The exhibition coincides with the 300th anniversary of the coronation of George I. Although, as a German national, Handel was not appointed Master of the King’s Musick, he was favoured by George I and his family, while the appointed master, John Eccles, was left to compose music for smaller, less significant occasions.

Artefacts include the 1727 order of service for the coronation of George II, annotated by the Archbishop of Canterbury, autograph manuscripts including Zadok the Priest, the Ode for the Birthday of Queen Anne, and Lessons for Princess Louisa, which Handel composed to teach the Royal princesses to play the harpsichord.

A cutting from the Norwich Mercury in 1727 tells of how ‘Mr Hendel, the famous Composer of the Oper, is appointed to compose the Anthem of the Coronation’.

Drawn from the museum’s own collection and with loans from major institutions including the British Library, Lambeth Palace and the National Portrait Gallery, the exhibition also displays several musical instruments of the time with audio demonstrations of each instrument.

A manuscript copy of Zadok the Priest Photo: Gerald Coke Handel Collection, The Foundling Museum

A manuscript copy of Zadok the Priest
Photo: Gerald Coke Handel Collection, The Foundling Museum

Handel was a governor of the Foundling Hospital, which works today as the children’s charity Coram and was founded in 1739 to look after the abandoned children of London. Handel was an important benefactor for the hospital, by conducting annual fundraising concerts of the Messiah, donating the organ to its chapel, and composing for the institution. Handel and his fellow governor William Hogarth, the painter, created London’s first public art gallery and demonstrated new ways in which arts could support philanthropy.
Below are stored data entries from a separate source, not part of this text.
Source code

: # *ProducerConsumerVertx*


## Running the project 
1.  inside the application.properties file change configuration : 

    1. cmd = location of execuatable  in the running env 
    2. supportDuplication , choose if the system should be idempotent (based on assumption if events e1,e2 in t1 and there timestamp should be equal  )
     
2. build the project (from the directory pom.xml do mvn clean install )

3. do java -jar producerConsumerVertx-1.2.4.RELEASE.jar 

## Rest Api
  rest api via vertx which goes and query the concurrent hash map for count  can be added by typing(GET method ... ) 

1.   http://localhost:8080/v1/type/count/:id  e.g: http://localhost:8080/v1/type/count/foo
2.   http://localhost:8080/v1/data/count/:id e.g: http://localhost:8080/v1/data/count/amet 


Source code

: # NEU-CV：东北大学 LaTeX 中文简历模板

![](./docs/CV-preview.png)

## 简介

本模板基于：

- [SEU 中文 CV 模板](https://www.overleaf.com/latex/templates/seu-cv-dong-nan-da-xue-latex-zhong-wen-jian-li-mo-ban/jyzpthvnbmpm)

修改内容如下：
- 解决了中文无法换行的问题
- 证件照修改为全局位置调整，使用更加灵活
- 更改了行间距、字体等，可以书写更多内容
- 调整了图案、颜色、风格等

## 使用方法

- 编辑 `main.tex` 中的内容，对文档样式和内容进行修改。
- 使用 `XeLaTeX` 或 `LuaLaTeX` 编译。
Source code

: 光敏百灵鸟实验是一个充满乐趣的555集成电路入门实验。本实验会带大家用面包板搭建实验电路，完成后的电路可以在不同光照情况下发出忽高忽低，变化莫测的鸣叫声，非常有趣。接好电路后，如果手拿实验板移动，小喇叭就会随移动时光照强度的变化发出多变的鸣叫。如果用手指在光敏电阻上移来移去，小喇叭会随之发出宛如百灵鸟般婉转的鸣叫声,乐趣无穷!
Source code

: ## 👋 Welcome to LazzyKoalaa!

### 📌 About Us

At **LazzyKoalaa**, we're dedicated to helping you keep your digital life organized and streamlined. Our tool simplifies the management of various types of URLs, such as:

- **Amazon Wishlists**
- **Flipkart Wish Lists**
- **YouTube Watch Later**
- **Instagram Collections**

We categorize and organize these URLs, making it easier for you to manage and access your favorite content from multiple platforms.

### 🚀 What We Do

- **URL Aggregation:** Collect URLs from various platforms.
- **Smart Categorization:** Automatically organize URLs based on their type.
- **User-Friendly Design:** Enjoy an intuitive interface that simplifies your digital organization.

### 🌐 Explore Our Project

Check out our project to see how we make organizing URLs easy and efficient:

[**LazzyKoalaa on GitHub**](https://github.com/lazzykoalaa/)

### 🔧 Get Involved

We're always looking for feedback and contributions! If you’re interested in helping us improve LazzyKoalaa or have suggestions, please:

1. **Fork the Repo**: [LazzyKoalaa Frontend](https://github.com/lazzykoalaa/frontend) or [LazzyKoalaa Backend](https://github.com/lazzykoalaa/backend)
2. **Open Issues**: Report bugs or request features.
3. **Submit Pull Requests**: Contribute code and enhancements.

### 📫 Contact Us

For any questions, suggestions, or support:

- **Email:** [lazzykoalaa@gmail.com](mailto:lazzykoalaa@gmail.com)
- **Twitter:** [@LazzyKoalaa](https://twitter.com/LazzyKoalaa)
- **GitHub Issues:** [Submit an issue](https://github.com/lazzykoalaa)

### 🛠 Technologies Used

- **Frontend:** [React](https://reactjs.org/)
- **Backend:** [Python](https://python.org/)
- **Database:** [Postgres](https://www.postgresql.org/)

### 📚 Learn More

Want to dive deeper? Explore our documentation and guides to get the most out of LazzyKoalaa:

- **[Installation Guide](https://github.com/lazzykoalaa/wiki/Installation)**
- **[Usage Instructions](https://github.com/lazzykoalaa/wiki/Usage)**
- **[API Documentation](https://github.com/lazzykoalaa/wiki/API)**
The museum’s permanent exhibition includes Handel’s will, with its four codicils including a bequest to the Foundling Hospital of a full set of Messiah to allow fundraising concerts to continue after his death ‒ this set can also be seen, alongside the will. The museum also includes an extensive public listening archive of Handel’s works.

The Foundling Museum’s director Caro Howell said: ‘By exploring Handel’s royal relationships here, in the context of a home for the most vulnerable children, we’re revealing two sides of a remarkable artist. The musician who personally tutored the royal princesses also oversaw the music at the Foundling Hospital’s chapel, where illegitimate and abandoned children were christened. The composer who directed the music at lavish and unique royal events, including the royal fireworks, exploited the same appetite for scale by conducting fundraising concerts at the hospital.’

Later this year, a one-hour BBC Two documentary will recreate the Foundling Hospital premiere of Messiah presented by Amanda Vickery and Tom Service.